An unusual release occurred recently when 250 previously classified videos were uploaded to YouTube. What makes these different is that they are all films of nuclear tests carried out by the US between 1945 and 1962.
This frightening glimpse into a world that few are privy to was enabled when the classified film was digitized and uploaded by the Lawrence Livermore National Laboratory (LLNL), situated in California.
The first batch of this type of video was released early in 2017 after a project team scoured the country looking for the old film that was used to capture images of the tests.

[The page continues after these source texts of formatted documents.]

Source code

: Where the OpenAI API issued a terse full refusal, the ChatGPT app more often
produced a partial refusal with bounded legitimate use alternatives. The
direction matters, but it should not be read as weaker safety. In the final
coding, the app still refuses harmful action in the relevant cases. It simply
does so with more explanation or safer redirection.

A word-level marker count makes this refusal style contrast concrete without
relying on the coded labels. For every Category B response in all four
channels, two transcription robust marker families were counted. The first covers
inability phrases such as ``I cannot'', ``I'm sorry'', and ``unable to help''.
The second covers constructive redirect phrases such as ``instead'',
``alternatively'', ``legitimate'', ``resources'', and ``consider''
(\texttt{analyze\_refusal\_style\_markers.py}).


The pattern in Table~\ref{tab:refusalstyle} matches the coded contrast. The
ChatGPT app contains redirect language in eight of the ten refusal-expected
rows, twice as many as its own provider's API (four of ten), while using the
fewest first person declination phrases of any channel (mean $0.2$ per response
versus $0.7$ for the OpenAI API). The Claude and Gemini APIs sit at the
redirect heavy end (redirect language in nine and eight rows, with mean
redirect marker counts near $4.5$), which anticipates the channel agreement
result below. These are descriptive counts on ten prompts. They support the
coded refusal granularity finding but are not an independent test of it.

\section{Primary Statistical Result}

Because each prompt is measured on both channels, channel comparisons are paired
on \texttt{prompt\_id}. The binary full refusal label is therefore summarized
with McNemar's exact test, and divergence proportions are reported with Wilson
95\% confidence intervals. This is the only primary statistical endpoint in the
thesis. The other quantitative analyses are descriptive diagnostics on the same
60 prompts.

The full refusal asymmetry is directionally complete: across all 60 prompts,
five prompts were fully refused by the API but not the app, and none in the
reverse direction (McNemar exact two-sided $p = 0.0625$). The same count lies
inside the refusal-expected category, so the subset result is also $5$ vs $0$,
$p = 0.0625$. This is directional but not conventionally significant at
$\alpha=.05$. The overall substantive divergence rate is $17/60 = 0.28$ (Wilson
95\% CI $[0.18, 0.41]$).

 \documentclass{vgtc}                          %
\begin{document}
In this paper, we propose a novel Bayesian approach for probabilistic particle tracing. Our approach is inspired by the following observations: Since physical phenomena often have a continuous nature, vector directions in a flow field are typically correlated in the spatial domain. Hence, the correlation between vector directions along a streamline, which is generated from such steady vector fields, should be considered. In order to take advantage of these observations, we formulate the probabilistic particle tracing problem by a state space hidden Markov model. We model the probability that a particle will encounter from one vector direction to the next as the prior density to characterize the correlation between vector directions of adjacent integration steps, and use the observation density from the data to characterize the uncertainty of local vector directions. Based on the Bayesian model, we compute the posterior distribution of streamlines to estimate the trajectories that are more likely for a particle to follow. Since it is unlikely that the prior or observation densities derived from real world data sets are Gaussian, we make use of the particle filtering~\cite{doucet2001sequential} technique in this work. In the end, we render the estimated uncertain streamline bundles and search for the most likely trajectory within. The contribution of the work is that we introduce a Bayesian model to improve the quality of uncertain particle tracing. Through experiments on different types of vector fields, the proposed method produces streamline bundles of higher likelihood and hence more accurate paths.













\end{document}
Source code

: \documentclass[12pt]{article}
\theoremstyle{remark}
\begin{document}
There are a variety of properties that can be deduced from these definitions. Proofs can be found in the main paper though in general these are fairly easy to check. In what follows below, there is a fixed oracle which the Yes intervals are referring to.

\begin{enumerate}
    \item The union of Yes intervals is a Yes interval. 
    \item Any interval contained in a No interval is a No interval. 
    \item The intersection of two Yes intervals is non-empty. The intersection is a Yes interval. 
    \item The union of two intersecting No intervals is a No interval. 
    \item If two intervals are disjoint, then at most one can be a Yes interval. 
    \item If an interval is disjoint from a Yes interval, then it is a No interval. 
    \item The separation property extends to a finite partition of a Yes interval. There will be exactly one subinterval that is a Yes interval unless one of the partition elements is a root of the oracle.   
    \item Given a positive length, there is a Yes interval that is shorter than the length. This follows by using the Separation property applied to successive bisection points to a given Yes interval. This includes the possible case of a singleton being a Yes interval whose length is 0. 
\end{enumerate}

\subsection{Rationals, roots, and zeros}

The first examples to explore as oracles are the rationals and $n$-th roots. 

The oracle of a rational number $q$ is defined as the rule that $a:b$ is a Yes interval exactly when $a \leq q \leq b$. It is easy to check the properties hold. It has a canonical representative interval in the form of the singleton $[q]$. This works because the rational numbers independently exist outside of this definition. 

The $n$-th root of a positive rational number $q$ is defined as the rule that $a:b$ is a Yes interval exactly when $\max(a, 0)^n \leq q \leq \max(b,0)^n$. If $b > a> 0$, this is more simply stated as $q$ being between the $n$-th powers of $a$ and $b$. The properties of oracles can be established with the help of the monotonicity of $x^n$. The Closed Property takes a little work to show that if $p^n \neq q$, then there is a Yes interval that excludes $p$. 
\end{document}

In the period between 1945 and 1962, the US conducted 210 atmospheric nuclear tests and used many cameras, shooting at 2,400 frames per second to capture the detail of the explosions.
Since the last of the explosions, the films have sat undisturbed in safes all over the country. But while lying in their canisters, they were also decaying, destroying the valuable images.
Weapons physicist, Greg Spriggs, led a team of film experts, historians, archivists, and software developers in a project designed to track down and declassify these films.
The aim of the project was not only to save the films but to provide essential data to those scientists who were never part of the original testing program and now use computer simulations to help in the certification of the aging US nuclear deterrent.
When scientists opened the cans the smell of vinegar was very prevalent. This acrid smell is a by-product of the deterioration of the film stock and an indication of how far the decomposition process had gone. Using sophisticated digitizing techniques, the film was preserved in a digital format so that the data will be forever available to those that need it.
Here are just a few of the tests for which video was released this year.
This series of 31 tests with a total yield of 38.1 Megatons was conducted in 1962 in the Pacific Ocean around Johnston Island, Johnston Atoll, and Christmas Island. Most of the tests were performed with free-fall bombs dropped from B-52 bombers.
President John F Kennedy authorized this series of tests, the most extensive single testing program conducted by the USA, at the height of the Cold War. It was shortly after the Bay of Pigs Invasion, and when the Soviet Union announced the suspension of the moratorium on nuclear testing and had begun their testing program in September 1961, the Americans restarted their testing schedule with Operation Dominic.
This was a series of 14 nuclear tests undertaken in 1955 at the Nevada Test Site. The tests were aimed at improving America’s strategic nuclear weapon delivery methodology and to draft ground-force military tactics for use in a nuclear battlefield.
Operation Hardtack II
Operation hardtack II was conducted in 1958 and consisted of a series of 37 nuclear tests undertaken at the Nevada Test Site. American scientists were facing a nuclear testing moratorium, so they rushed as many new designs into testing as was possible.
The project plan shows that in October 1958, they conducted 29 tests with four being undertaken on the last day. After Hardtack II concluded, the Americans announced a testing moratorium which the Russians joined after completing their last tests in the first couple of days of November 1958. This moratorium was broken by the Russians in 1961.
Operation Sunbeam took place in 1962 at the Nevada Test Site and consisted of a series of four nuclear tests to assess the capability of small, tactical warheads. This was the last of the series of atmospheric tests conducted at the Nevada Test Site. After this test, all nuclear tests at Nevada were carried out underground.
Spriggs’ final word on the original release is just as valid today as it was a year ago:
“It’s just unbelievable how much energy’s released. We hope that we would never have to use a nuclear weapon ever again. I think that if we capture the history of this and show what the force of these weapons is and how much devastation they can wreak, then maybe people will be reluctant to use them.”